実施後、「検診等補助金請求書」に領収書を添付し事業所経由で健康保険組合まで請求
年度の請求の締め切りは毎年度3月10日
婦人科検診
対象者
4月1日時点 30歳以上の被保険者と被扶養者
内容
子宮体癌・子宮頚癌・経膣エコー・乳房触診・乳癌超音波検査(エコー)・マンモグラフィ・乳房MRIを実施した対象者に補助金の支給
補助額
被保険者・被扶養者 5,000円を上限(年度内1回)
実施期間
4月1日~翌年2月末
受診方法
事前申込が不要。希望する病院へ各自で予約をし受診。
実施後、「検診等補助金請求書」に領収書を添付し事業所経由で健康保険組合まで請求
年度の請求の締め切りは毎年度3月10日
大腸がん検診
対象者
- 4月1日時点で30歳以上の被保険者
- 3月31日時点で39歳以上の今年度特定健康診査を受診する被扶養者
内容
申込者の事業所宛に委託病院から検査器具を送付し、自宅で実施する郵便検診
費用
実施者無料(全額健康保険組合負担)
実施期間
9月~10月(事前申込者に限る)
※実施の案内は毎年7月に事業主宛に発出
受診方法
- 希望者は事業所へ申し込み
- 委託病院から検査器具を事業所へ送付
- 各自で採便後、委託病院へ郵送
- 委託病院から検査結果の発送
注意事項
人間ドックを受診される方は重複されるため、対象外です。
前立腺がん検診
対象者
4月1日時点35歳以上の被保険者と被扶養者
内容
PSA検査を実施した対象者に補助金支給
補助額
被保険者・被扶養者5,000円を上限(年度内1回)
実施期間
4月1日~翌年2月末
受診方法
事前申込が不要。

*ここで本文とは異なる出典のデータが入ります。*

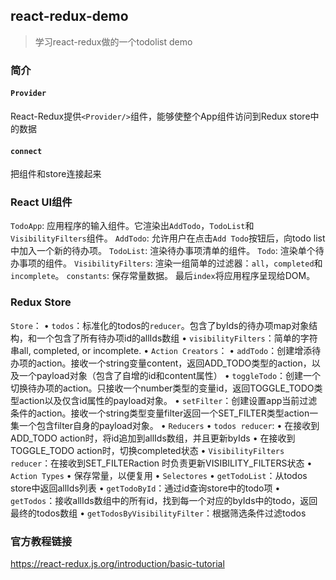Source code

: ## react-redux-demo
>学习react-redux做的一个todolist demo
### 简介
#### `Provider`
React-Redux提供`<Provider/>`组件，能够使整个App组件访问到Redux store中的数据
#### `connect`
把组件和store连接起来

### React UI组件
`TodoApp`: 应用程序的输入组件。它渲染出`AddTodo`，`TodoList`和`VisibilityFilters`组件。
`AddTodo`: 允许用户在点击`Add Todo`按钮后，向todo list中加入一个新的待办项。
`TodoList`: 渲染待办事项清单的组件。
`Todo`: 渲染单个待办事项的组件。
`VisibilityFilters`: 渲染一组简单的过滤器：`all`，`completed`和`incomplete`。
`constants`: 保存常量数据。
最后`index`将应用程序呈现给DOM。

### Redux Store
`Store`：
    • `todos`：标准化的todos的`reducer`。包含了byIds的待办项map对象结构，和一个包含了所有待办项id的allIds数组
    • `visibilityFilters`：简单的字符串all, completed, or incomplete.
    • `Action Creators`：
        • `addTodo`：创建增添待办项的action。接收一个string变量content，返回ADD_TODO类型的action，以及一个payload对象（包含了自增的id和content属性）
        • `toggleTodo`：创建一个切换待办项的action。只接收一个number类型的变量id，返回TOGGLE_TODO类型action以及仅含id属性的payload对象。
        • `setFilter`：创建设置app当前过滤条件的action。接收一个string类型变量filter返回一个SET_FILTER类型action一集一个包含filter自身的payload对象。
• `Reducers`
    • `todos reducer`:
        • 在接收到ADD_TODO action时，将id追加到allIds数组，并且更新byIds
        • 在接收到TOGGLE_TODO action时，切换completed状态
    • `VisibilityFilters reducer`：在接收到SET_FILTERaction 时负责更新VISIBILITY_FILTERS状态
• `Action Types`
    • 保存常量，以便复用
• `Selectores`
    • `getTodoList`：从todos store中返回allIds列表
    • `getTodoById`：通过id查询store中的todo项
    • `getTodos`：接收allIds数组中的所有id，找到每一个对应的byIds中的todo，返回最终的todos数组
    • `getTodosByVisibilityFilter`：根据筛选条件过滤todos

### 官方教程链接
https://react-redux.js.org/introduction/basic-tutorial

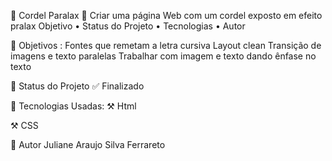 🚀 Cordel Paralax 🚀
Criar uma página Web com um cordel exposto em efeito pralax
Objetivo • Status do Projeto • Tecnologias • Autor

🎯 Objetivos :
Fontes que remetam a letra cursiva
Layout clean
Transição de imagens e texto paralelas
Trabalhar com imagem e texto dando ênfase no texto


🎯 Status do Projeto
✅ Finalizado

🎯 Tecnologias Usadas:
⚒️ Html

⚒️ CSS

🎯 Autor
Juliane Araujo Silva Ferrareto
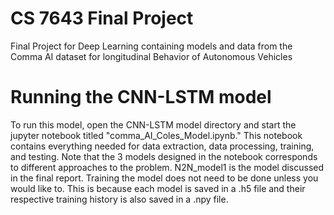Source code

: # CS 7643 Final Project
 Final Project for Deep Learning containing models and data from the Comma AI dataset for longitudinal Behavior of Autonomous Vehicles


# Running the CNN-LSTM model
To run this model, open the CNN-LSTM model directory and start the jupyter notebook titled "comma_AI_Coles_Model.ipynb." This notebook contains everything needed for data extraction, data processing, training, and testing. Note that the 3 models designed in the notebook corresponds to different approaches to the problem. N2N_model1 is the model discussed in the final report. Training the model does not need to be done unless you would like to. This is because each model is saved in a .h5 file and their respective training history is also saved in a .npy file.
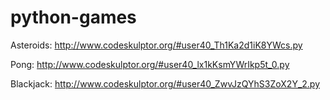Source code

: # python-games

Asteroids:
http://www.codeskulptor.org/#user40_Th1Ka2d1iK8YWcs.py

Pong:
http://www.codeskulptor.org/#user40_lx1kKsmYWrIkp5t_0.py

Blackjack:
http://www.codeskulptor.org/#user40_ZwvJzQYhS3ZoX2Y_2.py
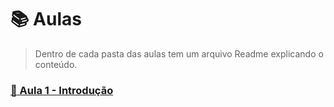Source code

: # :books: Aulas

> Dentro de cada pasta das aulas tem um arquivo Readme explicando o conteúdo.

### [:rocket: Aula 1 - Introdução](https://github.com/Luuck4s/CS50/tree/master/IntroductionComputerScience/Aulas/Aula_1)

希望する病院へ各自予約をし受診。
実施後、「検診等補助金請求書」に領収書を添付し、事業所経由で健康保険組合まで請求
年度の請求の締め切りは毎年度3月10日
歯周病リスク検査
対象者
50代の被保険者で3年に渡り歯科への受診がない人を健康保険組合で選抜抽出
内容
歯周病の早期発見のため自己採取法で実施
補助額
全額(年度内1回)
実施期間
随時
受診方法
健康保険組合が事前に選抜抽出した方へ、歯周病の自己採取キットを送付する。